On the uptrack across a meadow

Staring us in the face as we approach the top of the climb is an untouched slope with a perfect pitch for us to make the first turns of the week. Debbie, our least experienced skier, should have no trouble negotiating what we chose as our first stop.

David Henry Lodge

J skiing Powder Pig Bowl

The snow is almost boot top deep, silky smooth and easy to ski. Debbie skis the entire slope without stopping and her turns are great. Not a long run but worth every step of the uptrack.


Different crew we are bunking with. J & I are early risers, 6am seems to our time. No alarm necessary.  At most of our other lodge experiences he and I sit quietly and read or look at the iPad for an hour and a half without being interrupted by anything. Breakfast is at 8am and the lodge comes alive at 7.55.

David Henry Lodge

With this group, J and I are up at 6 and have at least 15 minutes or peace before G is up hunting down a cup of coffee. B wanders through on his way to the pee hole and J arises because he needs dark to sleep and there are no curtains on the windows of the sleep loft. The quiet mornings we are used to are no longer that way. Debbie and S refuse to compromise their sleep time and get up at 7 or a little after.

The ski day works out quite well. Everyone involved is capable of skiing a variety of slopes. The entire group of 7 participates in the first couple of runs, then a group of 3 peals off knowing their gas reserves are depleted and they head to the cabin. The remaining 4 of us spend the afternoon yo-yoing the same slope and the ones adjacent.

Another change we made this trip is to make supper early and skip the 4pm snack. None of us need the extra calories and eating earlier makes for better sleeping. This lodge lacks a ‘living room’ so in the evenings we sit at the kitchen table and chaw. The stories run rampant. The group is quite knowledgeable so most of the stories are based on some sort of fact. The ones responsible for dinner also do dessert and it shows up after a bit of a repose from dinner. By 9pm the lower floor is clear, everyone is tucked into their sleeping bags and it is quiet. I guess I will have to adjust my quiet time activities to the evening.

David Henry Lodge


We have a big day planned and Debbie leaves with the first group. We are on an adventure. None of us have ever been to Miner’s Bowl and it is high time we ski it. We have a general idea how to reach our destination but as always in the backcountry there is now a sidewalk. We are again following an up track set by folks we have now come to realize as not very talented route finders, so we are leery every step of the way. At one point we abandon the set track completely and branch out on our own. This requires exploration and a few back tracks on our own route. Eventually we make it around the end of the ridge and the vision of the bowl with a abundance of ski-able slopes appears before us.

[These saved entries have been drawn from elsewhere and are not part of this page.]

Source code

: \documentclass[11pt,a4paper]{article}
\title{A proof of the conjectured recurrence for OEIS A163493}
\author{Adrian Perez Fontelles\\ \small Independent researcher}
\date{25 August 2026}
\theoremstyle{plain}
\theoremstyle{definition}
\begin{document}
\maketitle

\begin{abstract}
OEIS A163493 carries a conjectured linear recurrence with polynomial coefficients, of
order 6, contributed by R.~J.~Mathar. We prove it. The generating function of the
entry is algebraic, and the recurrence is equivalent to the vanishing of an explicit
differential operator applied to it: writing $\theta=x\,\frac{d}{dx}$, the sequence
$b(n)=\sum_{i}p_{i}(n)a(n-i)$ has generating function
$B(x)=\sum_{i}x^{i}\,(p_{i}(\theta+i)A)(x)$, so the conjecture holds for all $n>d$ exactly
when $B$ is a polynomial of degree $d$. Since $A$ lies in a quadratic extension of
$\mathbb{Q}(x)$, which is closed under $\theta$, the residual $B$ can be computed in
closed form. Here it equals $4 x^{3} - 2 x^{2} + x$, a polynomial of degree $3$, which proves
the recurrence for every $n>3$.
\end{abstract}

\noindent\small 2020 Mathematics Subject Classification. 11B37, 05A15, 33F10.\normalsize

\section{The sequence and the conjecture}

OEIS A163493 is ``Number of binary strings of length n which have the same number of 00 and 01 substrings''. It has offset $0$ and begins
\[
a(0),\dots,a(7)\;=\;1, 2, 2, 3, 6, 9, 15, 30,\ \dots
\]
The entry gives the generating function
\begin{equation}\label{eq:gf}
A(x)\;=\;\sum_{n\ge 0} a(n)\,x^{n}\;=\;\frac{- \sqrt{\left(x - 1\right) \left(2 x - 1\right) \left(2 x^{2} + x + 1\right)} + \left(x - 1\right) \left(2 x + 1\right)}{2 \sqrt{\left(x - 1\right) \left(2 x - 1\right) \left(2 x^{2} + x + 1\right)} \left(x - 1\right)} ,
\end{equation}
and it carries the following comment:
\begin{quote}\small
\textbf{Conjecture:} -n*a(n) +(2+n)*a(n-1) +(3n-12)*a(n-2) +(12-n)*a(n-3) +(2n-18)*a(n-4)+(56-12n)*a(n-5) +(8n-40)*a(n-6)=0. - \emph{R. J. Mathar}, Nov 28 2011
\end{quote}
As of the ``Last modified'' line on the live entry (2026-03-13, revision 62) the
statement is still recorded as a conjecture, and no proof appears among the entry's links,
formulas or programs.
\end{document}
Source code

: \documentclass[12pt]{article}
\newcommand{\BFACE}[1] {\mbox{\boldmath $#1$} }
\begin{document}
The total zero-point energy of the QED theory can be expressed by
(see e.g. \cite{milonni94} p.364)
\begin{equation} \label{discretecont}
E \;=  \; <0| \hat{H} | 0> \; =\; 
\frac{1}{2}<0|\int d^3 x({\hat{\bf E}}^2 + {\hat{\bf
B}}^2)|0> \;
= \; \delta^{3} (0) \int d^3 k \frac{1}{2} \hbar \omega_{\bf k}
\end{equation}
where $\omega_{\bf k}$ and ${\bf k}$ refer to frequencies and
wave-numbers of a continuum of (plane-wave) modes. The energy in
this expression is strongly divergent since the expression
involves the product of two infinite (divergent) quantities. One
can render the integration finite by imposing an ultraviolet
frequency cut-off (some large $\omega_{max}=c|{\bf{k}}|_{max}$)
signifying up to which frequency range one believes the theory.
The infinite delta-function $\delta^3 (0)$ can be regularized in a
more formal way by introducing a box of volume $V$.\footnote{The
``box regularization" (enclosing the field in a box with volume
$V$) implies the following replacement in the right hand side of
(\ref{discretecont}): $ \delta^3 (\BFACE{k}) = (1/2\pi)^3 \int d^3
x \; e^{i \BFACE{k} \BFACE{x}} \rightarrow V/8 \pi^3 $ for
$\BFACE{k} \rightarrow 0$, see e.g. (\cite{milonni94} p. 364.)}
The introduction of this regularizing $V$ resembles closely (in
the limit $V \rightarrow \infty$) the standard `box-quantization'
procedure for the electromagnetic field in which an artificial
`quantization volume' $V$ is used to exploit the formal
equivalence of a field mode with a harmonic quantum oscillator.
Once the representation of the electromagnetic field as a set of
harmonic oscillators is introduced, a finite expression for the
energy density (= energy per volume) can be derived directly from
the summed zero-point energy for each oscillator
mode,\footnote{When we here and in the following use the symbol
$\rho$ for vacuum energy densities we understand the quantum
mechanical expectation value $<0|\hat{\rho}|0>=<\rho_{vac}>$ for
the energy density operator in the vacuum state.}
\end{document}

We find a spot to ski a few turns and skin back up and do it again. We get 4 runs in and it is time to head home. Another big part of any backcountry adventure is finding a route back. Bushwhacking is often part of it. Two of the five adventurers skin back up to do a couple more runs and three head back. J, Debbie and I find a nice slope to start our return journey. From a good start, our descent deteriorates quickly. Any instance of a ski-able glade disappears and the terrain gets steep. OK for J and I but Debbie is not very experienced and we had to do a lot of hill traversing (and wiping out!) to find suitable corridors. Eventually the slope pans out and the skiing gets easier, and after some nice turns in open glades, we reach the lake and the flat terrain that will get us to the cabin.

David Henry Lodge

Skiing is my ultimate reason for heading into the backcountry but in order to find good skiing the occasional ‘adventure’ into uncharted territory is required. Usually a lot of energy is expended in pursuit of new skiing areas. Today was not overly difficult and we did find areas to ski we had not been to before. After getting there once we think we would use a different route to get there next time, it would be safer and require a lot less output. All in all we had a good day and Debbie notched up a big step in the backcountry skiing experience.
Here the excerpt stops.